Le gardien a quitté l’autoroute de la gloire pour des chemins plus escarpés avec un retour en Belgique à Malines puis à l’Antwerp entre 2011 et 2015. En jouant très peu à chaque fois. Avant de brutalement disparaître des radars. Désormais installé à Londres, Makalambay en sourit et prévient : "Franchement, c’est vrai, mon histoire est trop bizarre."
Mais elle mérite surtout d’être contée…
Yves, en février 2015, vous avez quitté l’Antwerp pour Otelul Galati en Roumanie. Pourquoi ?
"L’Antwerp me faisait jouer et m’entraîner en réserve. On a eu certains différends. On a trouvé un arrangement en février mais les fenêtres de transfert étaient fermées partout. Sauf en Roumanie. Au lieu de ne rien faire, je suis parti à Otelul Galati pour six mois, pour vivre une aventure parce que j’avais besoin de changer d’air après la galère à Anvers. Cela faisait aussi du bien de se sentir désiré. Mais c’était une mauvaise expérience."
Dans quel sens ?
"Vu mon parcours, me retrouver à 29 ans en Roumanie ne collait pas à ce que j’avais imaginé. Je me suis dit qu’il était peut-être temps d’arrêter. J’ai eu un déclic. La Roumanie m’a ouvert les yeux : cela ne servait à rien de continuer et j’ai commencé à réfléchir pour continuer ma vie sans le football. Arrêter ne me faisait ni chaud, ni froid. Certains le font à 40 ans, d’autres à 22, moi à 30. Le foot n’était plus fait pour moi, tout simplement."
Quelle a été la réaction de vos proches ?
"Quand, à l’été 2015, je suis revenu à Bruxelles et que je leur ai dit que le foot était fini, c’était un peu la crise.

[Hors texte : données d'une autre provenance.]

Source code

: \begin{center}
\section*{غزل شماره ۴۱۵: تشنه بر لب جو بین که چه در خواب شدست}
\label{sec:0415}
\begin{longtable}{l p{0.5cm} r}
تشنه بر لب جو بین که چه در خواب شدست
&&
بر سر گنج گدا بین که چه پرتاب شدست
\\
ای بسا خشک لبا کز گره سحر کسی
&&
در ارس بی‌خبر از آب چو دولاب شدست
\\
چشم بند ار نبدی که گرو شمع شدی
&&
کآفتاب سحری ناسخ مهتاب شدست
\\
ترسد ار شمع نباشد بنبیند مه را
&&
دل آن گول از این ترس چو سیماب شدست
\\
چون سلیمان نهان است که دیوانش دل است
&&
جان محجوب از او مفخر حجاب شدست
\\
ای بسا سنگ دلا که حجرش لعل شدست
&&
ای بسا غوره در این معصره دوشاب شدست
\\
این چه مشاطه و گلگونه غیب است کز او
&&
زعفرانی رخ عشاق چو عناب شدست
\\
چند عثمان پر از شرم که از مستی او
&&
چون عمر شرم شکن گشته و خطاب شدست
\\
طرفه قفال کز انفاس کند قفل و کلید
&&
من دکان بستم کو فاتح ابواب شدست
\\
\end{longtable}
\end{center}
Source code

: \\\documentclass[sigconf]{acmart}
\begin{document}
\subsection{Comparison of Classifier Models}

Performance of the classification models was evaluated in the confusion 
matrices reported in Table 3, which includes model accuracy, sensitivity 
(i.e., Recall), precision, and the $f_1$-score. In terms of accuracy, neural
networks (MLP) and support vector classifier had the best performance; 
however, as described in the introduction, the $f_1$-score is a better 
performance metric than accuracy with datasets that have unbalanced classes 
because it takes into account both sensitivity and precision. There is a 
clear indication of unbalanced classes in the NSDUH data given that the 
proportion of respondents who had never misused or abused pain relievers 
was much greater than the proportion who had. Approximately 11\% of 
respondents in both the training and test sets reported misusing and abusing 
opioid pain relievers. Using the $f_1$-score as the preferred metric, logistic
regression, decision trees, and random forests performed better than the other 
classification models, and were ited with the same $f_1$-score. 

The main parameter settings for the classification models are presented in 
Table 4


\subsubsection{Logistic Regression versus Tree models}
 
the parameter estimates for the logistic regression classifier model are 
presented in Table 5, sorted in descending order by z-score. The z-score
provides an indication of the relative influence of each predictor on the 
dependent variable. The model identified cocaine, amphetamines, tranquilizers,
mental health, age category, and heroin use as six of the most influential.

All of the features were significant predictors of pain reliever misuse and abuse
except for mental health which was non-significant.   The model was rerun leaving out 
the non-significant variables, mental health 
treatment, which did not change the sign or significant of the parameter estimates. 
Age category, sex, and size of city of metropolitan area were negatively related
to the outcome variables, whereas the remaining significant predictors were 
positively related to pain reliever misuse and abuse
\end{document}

Parce que pour eux, Yves, c’est le foot. J’ai arrêté l’école à 14 ans et je suis parti en Angleterre. Ils se demandaient ce que j’allais faire. Je suis resté six mois à Bruxelles pour m’occuper de ma maman, renouer le contact avec mes frères mais j’ai commencé à m’ennuyer. Je ne trouvais pas ma voie. Un footeux qui veut se remettre dans la vie active, ce n’est pas simple. Je ne savais pas où aller en fait pour me remettre dans le circuit. Et je suis retourné à Londres auprès de ma femme et de mes enfants. Je voulais reprendre une petite vie pépère, à Londres, en famille. Je voulais être un père à plein-temps et si jamais je trouvais une profession qui m’intéressait, je me lancerais à fond dedans. Après trois mois à Londres, de voyages, de petits week-ends, j’ai commencé à m’ennuyer grave. Cela faisait huit mois que je ne faisais rien."
Vous aviez complètement coupé les ponts avec le monde du football ?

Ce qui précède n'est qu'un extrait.